Today’s infrastructure threats will have major impacts on tomorrow’s 5G commercial networks. 5G network slicing, virtualization and disaggregation introduce new levels of complexity to network security, requiring a high-level of automation in security on-boarding, scale-out and attack mitigation.
5G security is absolutely required to be thought about in a Day 1 network build and ‘weaved’ into the network architecture. Otherwise, the immense job of re-architecting the network afterward will be a cost-prohibitive exercise.
Service providers are faced with a necessary burden of managing security threats in the 5G network.
Your ‘Typical’ Security Solution
A typical network security solution will include several security elements, such as firewalls, DDoS protection devices, IPS/IDS, etc. Each system may require its own domain expertise when it comes to proper configuration and tuning. When a carrier-grade network slice is under attack, dedicated expertise is required for handling changes and setting the proper mitigation actions. With the new paradigm of 5G network slicing coming onto the scene in a highly distributed network, carrier security teams will be challenged.

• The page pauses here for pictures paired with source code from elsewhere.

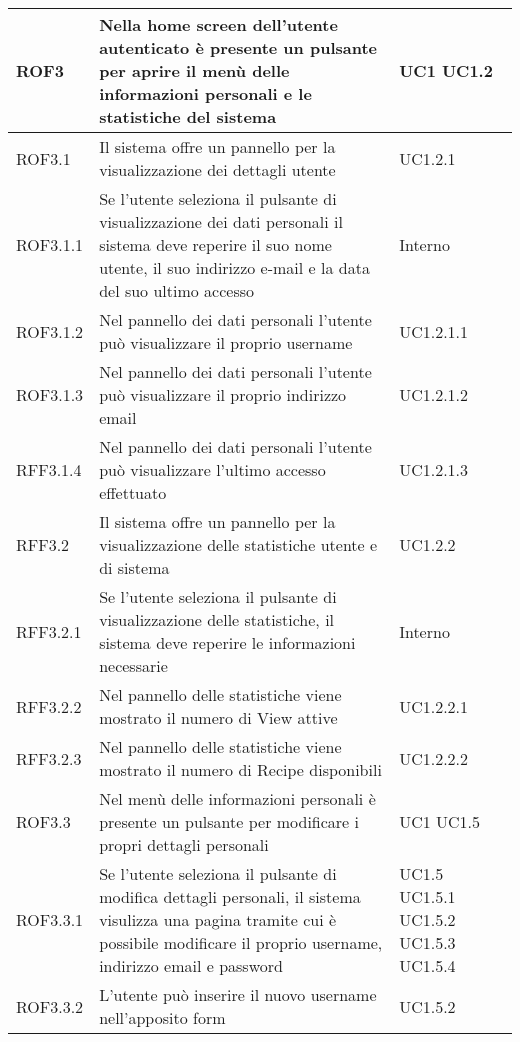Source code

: \begin{center}
\begin{longtable}{| p{2.5cm} | p{8cm} | p{2cm} |}
		ROF3  &  Nella home screen dell'utente autenticato è presente un pulsante per aprire il menù delle informazioni personali e le statistiche del sistema  & UC1 \newline UC1.2 \\
		\hline
		ROF3.1  &  Il sistema offre un pannello per la visualizzazione dei dettagli utente &  UC1.2.1 \\
		\hline
		ROF3.1.1  &  Se l'utente seleziona il pulsante di visualizzazione dei dati personali il sistema deve reperire il suo nome utente, il suo indirizzo e-mail e la data del suo ultimo accesso &  Interno \\
		\hline
		ROF3.1.2  &  Nel pannello dei dati personali l'utente può visualizzare il proprio username  &  UC1.2.1.1 \\
		\hline
		ROF3.1.3  &  Nel pannello dei dati personali l'utente può visualizzare il proprio indirizzo email  &  UC1.2.1.2 \\
		\hline
		RFF3.1.4  &  Nel pannello dei dati personali l'utente può visualizzare l'ultimo accesso effettuato  &  UC1.2.1.3 \\
		\hline
		RFF3.2  &  Il sistema offre un pannello per la visualizzazione delle statistiche utente e di sistema  &  UC1.2.2 \\
		\hline
		RFF3.2.1  &  Se l'utente seleziona il pulsante di visualizzazione delle statistiche, il sistema deve reperire le informazioni necessarie  &  Interno \\
		\hline
		RFF3.2.2 &  Nel pannello delle statistiche viene mostrato il numero di View attive &  UC1.2.2.1 \\
		\hline
		RFF3.2.3  &  Nel pannello delle statistiche viene mostrato il numero di Recipe disponibili &  UC1.2.2.2 \\
		\hline
		ROF3.3  &  Nel menù delle informazioni personali è presente un pulsante per modificare i propri dettagli personali & UC1 \newline UC1.5 \\
		\hline
		ROF3.3.1  &  Se l'utente seleziona il pulsante di modifica dettagli personali, il sistema visulizza una pagina tramite cui è possibile modificare il proprio username, indirizzo email e password &  UC1.5 \newline UC1.5.1 \newline UC1.5.2 \newline UC1.5.3 \newline UC1.5.4 \\
		\hline
		ROF3.3.2  &  L'utente può inserire il nuovo username nell'apposito form  &  UC1.5.2 \\

\end{longtable}
\end{center}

Service providers are already in a precarious position of creating healthy profit margins with the onslaught of over-the-top data and video traversing their networks. New revenue streams are tough to come by, and so the other lever available to influence margins is cost control. However, the cost economics do not scale well when contemplating an increase in security staff to prepare for 5G. The new attack vectors are just too complex and too high in volume to adequately address with a bloated Security Operations Center (SOC) of just human oversight and management.
What makes more sense is adoption of a comprehensive security solution used across all network slices to benefit from ease of management and SOC skill sets.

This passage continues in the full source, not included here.